2. We can pre-sieve out more numbers. A previous version would discard all 2 mod 5 candidates but we can do much better.

Oh and we can run the code on more cores at once and concatenate the results. But first, a bit of benchmarking.

gPEAC_bases_basic.c scans the first 10000 orbits in

...
* 9974  99490648  -49745324
* 9975  49755299  0
* 9978  99570460  -49785230
* 9985  49855104  0
 1383 / 10000
147.60user 0.02system 2:27.94elapsed 99%CPU

Stopping the long iterations early is easy to code.  Here is the output of gPEAC_bases_earlystop.c

M 9959  49595819
P 9974  49745329
M 9975  49755299
P 9978  49785235
M 9985  49855104
 1383 / 10000
153.53user 0.01system 2:33.95elapsed 99%CPU 

I expected a 1/5th speed increase but there is no gain, probably because the early stop adds a test/condition in the inner loop. More inlining and peep-hole optimising might be required, removing conditions inside the computation. gcc -O3 barely made a dent:

M 9985  49855104
 1383 / 10000
147.81user 0.01system 2:28.18elapsed 99%CPU 

 A bit of unrolling removed a few seconds. Streamlining the return mechanism (smaller loop exit computation, gotos...) removes a few more seconds. But nothing significant yet.
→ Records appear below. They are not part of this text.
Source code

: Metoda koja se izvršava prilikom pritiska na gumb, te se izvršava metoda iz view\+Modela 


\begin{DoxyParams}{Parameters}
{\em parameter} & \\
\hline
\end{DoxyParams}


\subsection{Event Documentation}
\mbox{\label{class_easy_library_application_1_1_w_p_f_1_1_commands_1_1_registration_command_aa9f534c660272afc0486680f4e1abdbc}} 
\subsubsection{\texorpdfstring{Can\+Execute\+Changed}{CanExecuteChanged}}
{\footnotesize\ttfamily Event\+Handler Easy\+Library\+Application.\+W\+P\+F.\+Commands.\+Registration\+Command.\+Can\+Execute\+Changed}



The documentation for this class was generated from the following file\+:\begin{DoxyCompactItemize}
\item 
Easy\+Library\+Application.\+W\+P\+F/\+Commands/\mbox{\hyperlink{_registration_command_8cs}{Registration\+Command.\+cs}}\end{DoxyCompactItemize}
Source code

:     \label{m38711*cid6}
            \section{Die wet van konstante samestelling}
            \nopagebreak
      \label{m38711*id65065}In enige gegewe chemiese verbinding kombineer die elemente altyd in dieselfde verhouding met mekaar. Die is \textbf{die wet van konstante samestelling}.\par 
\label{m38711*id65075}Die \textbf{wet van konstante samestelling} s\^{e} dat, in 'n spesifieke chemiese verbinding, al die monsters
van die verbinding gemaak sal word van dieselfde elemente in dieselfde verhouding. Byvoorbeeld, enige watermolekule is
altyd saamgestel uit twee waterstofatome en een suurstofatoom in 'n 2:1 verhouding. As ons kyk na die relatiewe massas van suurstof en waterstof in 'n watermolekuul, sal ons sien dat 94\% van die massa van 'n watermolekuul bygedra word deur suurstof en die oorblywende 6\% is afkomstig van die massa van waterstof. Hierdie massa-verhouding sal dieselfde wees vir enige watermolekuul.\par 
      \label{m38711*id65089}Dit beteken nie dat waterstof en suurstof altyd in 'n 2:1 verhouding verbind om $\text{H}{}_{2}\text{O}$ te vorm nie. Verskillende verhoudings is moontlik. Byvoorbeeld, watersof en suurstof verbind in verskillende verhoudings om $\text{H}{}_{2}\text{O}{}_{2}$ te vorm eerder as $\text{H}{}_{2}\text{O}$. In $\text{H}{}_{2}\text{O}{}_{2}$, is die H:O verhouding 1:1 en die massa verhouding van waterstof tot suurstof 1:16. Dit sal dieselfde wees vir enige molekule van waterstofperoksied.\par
I got a small gain with this code:

uint64_t orbit(uint64_t modulo, uint64_t max) {
  uint64_t len=0, X = 1, Y = 0;

reloop:
    Y += X;
    if (Y >= modulo) {
      Y -= modulo;
      X++;
    }
    if ((0== ((Y ^ 1) | X))
       || (len > max))
      goto return_1;

    X += Y;
    if (X >= modulo) {
      X -= modulo;
      Y++;
    }
    len+=2;

 if ((X^1) | Y )
    goto reloop;
  return len;

return_1:
  len++;
  return len;
}

I like that it saves the S variable but the actual gain is in the % range. The loop exit conditions don't affect much the runtime. I suppose that the most taxing part is the "if > modulo" part, which flushes the pipeline so often. I can come up with some x86 sequences but inline code is dirty, right ?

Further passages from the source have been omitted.